Mais il n’y a pas que les comics qui ont fait des lunettes des objets de pouvoir. Dans le film « They Live » (Invasion Los Angeles) de John Carpenter, un homme découvre un paire de solaires capables de montrer le monde tel qu’il est réellement. Et il n’est pas beau à voir ! En effet, le monde réel est gouverné par des extraterrestres qui ont asservi la population à l’aide d’une propagande subliminale constante. Une dystopie devenue culte qui se veut une critique du capitalisme et de la publicité à outrance.
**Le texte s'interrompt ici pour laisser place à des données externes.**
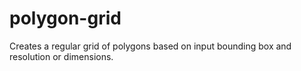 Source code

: # polygon-grid

Creates a regular grid of polygons based on input bounding box and resolution or dimensions.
Les lunettes y jouent là un rôle central puisque leur pouvoir permet de montrer une réalité froide et angoissante.
Dans l’œuvre Cyberpunk « Johnny Mnemonic », la société est animée par un Internet virtuel, qui a créé un effet dégénéré appelé « syndrome d’atrophie nerveuse ». Le héros est un convoyeur de données qui utilise des lunettes en forme de casque de réalité virtuelle. Là encore, l’anticipation est forte, dans l’utilisation des casques comme dans la lutte pour empêcher le piratage des données personnelles. Encore d’actualité donc.
Un laboratoire du futur ?
Il n’est pas rare que l’on mette en avant les facultés d’anticipation des œuvres populaires. Dans le cas des lunettes, on voit que l’inspiration peut être grande (c’est le cas des lunettes intelligentes d’Iron Man) ou complètement décalée (comme dans le cas d’Invasion Los Angeles). Quoi qu’il en soit, on peut analyser que l’on aime faire de nos objets quotidiens des objets extraordinaires. Si la fiction dépasse bien souvent la réalité, cette dernière peut-elle être en mesure de la dépasser ? Les lunettes et la science-fiction font de toute façon bon ménage.
Pour le moment, rien n’est moins sûr, tant l’imagination humaine n’a pas de limite. Mais il convient de constater que, bien souvent, on tente de faire d’un handicap une force. Et les lunettes, longtemps contrariante, peuvent également offrir cette possibilité.